Correspondance de Voltaire/1733/Lettre 335
Trio charmant, que je remarque
Parmi ceux qui sont mon appui,
Trio par qui Laure, aujourd’hui,
Revient de la fatale barque,
Vous qui b…… mieux que Pétrarque,
Et rimez aussi bien que lui,
Je ne peux quitter mon étui
Pour le souper où l’on m’embarque ;
Car la cousine de la Parque,
La fièvre au minois catarrheux,
À la marche vive, inégale,
À l’œil hagard, au cerveau creux,
De mes jours compagne infernale,
Me réduit, pauvre vaporeux,
À la nécessité fatale
D’avaler les juleps affreux
Dont monsieur Geoffroi[1] me régale,
Tandis que, d’un gosier heureux,
Vous humez la liqueur vitale
D’un vin brillant et savoureux.
Pardonnez-moi, messieurs de la trinité ; pardonnez-moi, et plaignez-moi. Vous voulez bien aussi que je vous confie combien je suis fâché de manquer une partie avec M. de Surgères[2], que j’ai chanté fort mal, mais à qui je suis attaché comme si j’avais fait pour lui les plus beaux vers du monde.

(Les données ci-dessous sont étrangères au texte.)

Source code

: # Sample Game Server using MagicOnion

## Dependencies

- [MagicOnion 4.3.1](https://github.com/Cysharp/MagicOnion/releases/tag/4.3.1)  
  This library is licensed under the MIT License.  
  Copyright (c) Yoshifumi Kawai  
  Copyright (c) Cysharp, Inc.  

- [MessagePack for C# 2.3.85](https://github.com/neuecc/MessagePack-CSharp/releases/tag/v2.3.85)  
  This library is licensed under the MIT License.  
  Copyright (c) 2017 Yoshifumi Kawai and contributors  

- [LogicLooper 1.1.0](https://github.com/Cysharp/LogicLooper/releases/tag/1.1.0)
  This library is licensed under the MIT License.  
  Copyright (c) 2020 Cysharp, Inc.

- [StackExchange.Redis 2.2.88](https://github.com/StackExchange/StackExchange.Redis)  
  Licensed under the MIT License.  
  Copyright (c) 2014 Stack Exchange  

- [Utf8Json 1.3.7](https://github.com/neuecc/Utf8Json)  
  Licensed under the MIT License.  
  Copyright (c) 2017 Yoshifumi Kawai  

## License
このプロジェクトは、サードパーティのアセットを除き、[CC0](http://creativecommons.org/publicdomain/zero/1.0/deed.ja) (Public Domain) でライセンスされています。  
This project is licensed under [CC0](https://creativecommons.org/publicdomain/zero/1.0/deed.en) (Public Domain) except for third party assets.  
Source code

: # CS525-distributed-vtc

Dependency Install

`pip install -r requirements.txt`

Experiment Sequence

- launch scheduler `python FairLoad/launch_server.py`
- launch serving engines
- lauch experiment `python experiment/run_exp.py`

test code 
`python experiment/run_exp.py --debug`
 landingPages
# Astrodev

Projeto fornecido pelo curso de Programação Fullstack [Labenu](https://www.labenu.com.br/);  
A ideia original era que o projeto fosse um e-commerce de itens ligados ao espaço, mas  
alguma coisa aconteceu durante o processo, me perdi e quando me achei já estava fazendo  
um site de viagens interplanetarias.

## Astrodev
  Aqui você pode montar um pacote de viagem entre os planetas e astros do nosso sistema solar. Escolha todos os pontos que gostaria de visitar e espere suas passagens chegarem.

Si M. de Formont, avant de partir, ne vient point me parler un peu de sa douce et charmante philosophie, je vise au transport, et je suis un homme perdu. Buvez, messieurs, soyez gais et bien aimables, car il faut que chacun fasse son métier. Le mien est de vous regretter, de vous être tendrement dévoué, et d’enrager.